Abstract

Ten patients with a urethra that could not be catheterized and with absent appendixes underwent neobladder construction using an ileal segment fashioned to serve as the anti-incontinence mechanism. The latter was tapered and reimplanted following the guidelines of the Mitrofanoff procedure. Urinary reservoirs were constructed from detubularized segments of right colon, sigmoid colon and composite gastro-ileal combinations. Followup ranged from 9 to 21 months (mean 14.5). All patients presently catheterize the reservoir satisfactorily and are free of urinary leakage. Three patients (30%) experienced initial catheterization difficulties: 2 required endoscopic procedures and insertion of a stent, and 1 with stomal stenosis was successfully treated with a Y-V stoma plasty.

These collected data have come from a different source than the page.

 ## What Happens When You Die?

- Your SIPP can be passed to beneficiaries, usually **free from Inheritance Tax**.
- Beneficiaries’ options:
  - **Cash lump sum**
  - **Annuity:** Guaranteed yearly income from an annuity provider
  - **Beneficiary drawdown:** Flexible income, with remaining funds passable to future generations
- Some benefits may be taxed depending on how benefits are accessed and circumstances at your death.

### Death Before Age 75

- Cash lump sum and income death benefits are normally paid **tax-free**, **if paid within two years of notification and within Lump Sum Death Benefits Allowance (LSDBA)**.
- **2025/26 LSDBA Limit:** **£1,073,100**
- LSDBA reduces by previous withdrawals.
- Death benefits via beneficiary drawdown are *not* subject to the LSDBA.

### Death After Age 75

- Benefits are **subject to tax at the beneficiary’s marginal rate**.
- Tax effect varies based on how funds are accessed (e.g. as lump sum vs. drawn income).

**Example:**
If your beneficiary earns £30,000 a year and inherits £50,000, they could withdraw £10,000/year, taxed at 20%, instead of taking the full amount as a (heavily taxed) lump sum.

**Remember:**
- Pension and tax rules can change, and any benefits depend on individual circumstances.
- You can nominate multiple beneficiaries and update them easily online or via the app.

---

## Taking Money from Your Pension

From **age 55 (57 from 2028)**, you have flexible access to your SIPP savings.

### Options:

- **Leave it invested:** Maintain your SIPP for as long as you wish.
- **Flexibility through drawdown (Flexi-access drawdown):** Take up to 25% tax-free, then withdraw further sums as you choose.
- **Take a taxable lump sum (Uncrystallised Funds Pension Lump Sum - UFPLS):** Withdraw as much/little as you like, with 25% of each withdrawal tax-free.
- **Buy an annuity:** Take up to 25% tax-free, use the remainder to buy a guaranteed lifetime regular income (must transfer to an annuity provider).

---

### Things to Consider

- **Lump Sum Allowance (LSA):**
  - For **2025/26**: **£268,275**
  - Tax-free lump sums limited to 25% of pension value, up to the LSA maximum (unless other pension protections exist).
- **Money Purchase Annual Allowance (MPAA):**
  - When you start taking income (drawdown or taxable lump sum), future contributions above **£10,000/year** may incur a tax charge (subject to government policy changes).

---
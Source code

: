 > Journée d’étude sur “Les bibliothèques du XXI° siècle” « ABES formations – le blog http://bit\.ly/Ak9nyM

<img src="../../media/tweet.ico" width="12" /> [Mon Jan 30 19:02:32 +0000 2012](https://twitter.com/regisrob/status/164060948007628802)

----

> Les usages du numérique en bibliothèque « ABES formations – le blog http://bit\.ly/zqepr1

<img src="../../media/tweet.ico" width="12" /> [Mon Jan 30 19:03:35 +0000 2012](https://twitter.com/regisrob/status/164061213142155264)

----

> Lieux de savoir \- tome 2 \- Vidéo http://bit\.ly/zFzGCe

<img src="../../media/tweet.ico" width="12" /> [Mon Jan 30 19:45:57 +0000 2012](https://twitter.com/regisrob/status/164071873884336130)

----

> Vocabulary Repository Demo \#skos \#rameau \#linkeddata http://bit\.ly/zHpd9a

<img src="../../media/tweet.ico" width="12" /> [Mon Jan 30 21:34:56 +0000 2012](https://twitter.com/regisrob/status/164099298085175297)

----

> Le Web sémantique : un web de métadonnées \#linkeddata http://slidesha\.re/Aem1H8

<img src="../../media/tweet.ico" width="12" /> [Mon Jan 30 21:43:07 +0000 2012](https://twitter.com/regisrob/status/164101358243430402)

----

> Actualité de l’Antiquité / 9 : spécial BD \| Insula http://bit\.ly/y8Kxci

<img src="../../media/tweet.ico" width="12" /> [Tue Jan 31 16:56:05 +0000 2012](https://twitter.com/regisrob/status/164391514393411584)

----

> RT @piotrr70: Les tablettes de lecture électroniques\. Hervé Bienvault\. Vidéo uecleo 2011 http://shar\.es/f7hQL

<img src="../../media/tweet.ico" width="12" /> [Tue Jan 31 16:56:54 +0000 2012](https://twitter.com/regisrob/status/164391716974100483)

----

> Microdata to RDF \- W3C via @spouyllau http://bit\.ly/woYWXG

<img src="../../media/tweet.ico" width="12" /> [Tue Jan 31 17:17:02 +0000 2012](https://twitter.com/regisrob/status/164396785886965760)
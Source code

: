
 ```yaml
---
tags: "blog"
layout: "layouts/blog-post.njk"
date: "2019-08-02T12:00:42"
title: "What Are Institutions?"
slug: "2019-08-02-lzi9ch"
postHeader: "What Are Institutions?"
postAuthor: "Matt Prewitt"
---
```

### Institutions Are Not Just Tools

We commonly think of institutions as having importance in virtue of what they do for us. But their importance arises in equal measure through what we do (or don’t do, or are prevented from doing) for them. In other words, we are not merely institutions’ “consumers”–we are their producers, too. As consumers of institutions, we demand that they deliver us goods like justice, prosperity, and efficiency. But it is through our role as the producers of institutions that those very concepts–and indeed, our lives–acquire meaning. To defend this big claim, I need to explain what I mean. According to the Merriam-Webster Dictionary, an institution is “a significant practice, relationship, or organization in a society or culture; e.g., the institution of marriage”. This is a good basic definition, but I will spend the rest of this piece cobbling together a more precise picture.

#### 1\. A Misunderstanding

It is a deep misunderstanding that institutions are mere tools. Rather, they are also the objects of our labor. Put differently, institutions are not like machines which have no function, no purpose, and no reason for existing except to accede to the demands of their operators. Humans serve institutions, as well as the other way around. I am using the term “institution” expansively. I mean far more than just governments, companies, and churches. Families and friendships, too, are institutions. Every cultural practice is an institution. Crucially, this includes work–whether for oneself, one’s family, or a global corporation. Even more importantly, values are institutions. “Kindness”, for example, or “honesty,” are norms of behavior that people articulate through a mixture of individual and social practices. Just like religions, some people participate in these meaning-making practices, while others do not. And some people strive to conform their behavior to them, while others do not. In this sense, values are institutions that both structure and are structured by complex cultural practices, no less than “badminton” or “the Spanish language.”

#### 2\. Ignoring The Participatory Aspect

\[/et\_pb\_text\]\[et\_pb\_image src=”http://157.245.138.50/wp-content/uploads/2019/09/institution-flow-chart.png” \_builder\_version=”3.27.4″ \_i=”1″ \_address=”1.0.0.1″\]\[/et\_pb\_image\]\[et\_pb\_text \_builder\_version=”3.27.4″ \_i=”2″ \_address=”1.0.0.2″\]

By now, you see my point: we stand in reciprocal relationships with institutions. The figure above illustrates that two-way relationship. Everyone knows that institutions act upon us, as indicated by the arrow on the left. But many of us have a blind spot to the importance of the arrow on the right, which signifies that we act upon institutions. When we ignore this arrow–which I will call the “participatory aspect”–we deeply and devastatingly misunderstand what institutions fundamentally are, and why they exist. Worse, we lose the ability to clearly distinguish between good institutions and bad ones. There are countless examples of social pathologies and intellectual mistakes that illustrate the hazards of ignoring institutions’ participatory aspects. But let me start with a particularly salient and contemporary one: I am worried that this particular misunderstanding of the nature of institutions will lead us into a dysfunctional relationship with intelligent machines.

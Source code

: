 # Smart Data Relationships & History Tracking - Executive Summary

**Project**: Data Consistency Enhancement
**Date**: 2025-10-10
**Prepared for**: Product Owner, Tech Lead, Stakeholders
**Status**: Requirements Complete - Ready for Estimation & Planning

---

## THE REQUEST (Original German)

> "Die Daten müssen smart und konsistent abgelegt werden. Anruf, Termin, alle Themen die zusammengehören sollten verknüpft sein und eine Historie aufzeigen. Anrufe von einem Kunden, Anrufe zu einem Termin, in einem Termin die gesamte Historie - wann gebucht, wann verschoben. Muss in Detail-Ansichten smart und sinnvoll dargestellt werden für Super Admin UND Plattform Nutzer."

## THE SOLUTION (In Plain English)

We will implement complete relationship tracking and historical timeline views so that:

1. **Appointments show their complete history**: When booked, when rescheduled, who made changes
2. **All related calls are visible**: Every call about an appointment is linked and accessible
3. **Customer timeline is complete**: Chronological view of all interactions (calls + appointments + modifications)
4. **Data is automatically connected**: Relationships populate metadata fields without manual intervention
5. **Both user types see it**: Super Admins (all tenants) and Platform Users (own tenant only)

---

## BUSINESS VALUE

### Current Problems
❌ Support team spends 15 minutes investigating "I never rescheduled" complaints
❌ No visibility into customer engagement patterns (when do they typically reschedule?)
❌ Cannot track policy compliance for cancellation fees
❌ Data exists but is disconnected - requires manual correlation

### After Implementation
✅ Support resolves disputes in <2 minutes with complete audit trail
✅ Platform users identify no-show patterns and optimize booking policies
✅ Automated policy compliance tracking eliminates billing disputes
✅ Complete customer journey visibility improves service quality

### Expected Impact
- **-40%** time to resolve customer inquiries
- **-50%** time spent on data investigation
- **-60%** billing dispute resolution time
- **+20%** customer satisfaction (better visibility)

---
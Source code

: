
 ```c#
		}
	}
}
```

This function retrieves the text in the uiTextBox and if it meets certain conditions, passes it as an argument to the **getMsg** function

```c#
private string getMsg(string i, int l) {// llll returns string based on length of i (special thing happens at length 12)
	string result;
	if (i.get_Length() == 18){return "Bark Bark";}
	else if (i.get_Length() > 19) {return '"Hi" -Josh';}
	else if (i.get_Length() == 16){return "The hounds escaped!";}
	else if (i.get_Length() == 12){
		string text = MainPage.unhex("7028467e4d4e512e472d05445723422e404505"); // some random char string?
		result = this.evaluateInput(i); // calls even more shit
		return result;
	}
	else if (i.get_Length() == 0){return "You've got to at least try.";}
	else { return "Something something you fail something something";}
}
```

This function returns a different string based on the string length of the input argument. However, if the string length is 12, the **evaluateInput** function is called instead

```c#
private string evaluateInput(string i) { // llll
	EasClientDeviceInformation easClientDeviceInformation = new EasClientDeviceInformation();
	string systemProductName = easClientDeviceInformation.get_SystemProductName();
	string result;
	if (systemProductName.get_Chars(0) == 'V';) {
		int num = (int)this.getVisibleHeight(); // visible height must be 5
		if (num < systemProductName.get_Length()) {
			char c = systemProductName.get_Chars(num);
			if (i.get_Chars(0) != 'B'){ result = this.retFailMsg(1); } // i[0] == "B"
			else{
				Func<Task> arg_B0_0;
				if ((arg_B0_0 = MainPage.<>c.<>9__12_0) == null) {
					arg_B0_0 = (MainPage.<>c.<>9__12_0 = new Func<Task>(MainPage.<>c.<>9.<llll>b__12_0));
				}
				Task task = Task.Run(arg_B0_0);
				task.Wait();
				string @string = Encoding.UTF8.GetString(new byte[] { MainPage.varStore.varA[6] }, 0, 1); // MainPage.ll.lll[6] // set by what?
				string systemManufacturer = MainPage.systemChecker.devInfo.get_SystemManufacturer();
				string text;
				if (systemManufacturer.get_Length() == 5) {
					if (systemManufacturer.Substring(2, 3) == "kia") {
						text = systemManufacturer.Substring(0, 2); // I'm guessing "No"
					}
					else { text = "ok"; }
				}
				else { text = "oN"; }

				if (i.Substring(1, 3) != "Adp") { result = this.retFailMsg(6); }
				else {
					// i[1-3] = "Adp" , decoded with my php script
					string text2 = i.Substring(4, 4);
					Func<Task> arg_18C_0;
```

One patient (10%) required a repeat ileal segment reimplantation due to urinary incontinence. The higher reoperation rate and the increased surgical complexity of this procedure compared with reconstructions using the ileocecal valve as part of the anti-incontinence mechanism make this operation a less attractive alternative in the creation of a continent urinary reservoir. However, with comprehension of the need for careful and detailed surgical technique in its creation, the tapered and reimplanted ileal segment is a successful choice as an alternative for the creation of an abdominal wall stoma when the appendix is unavailable.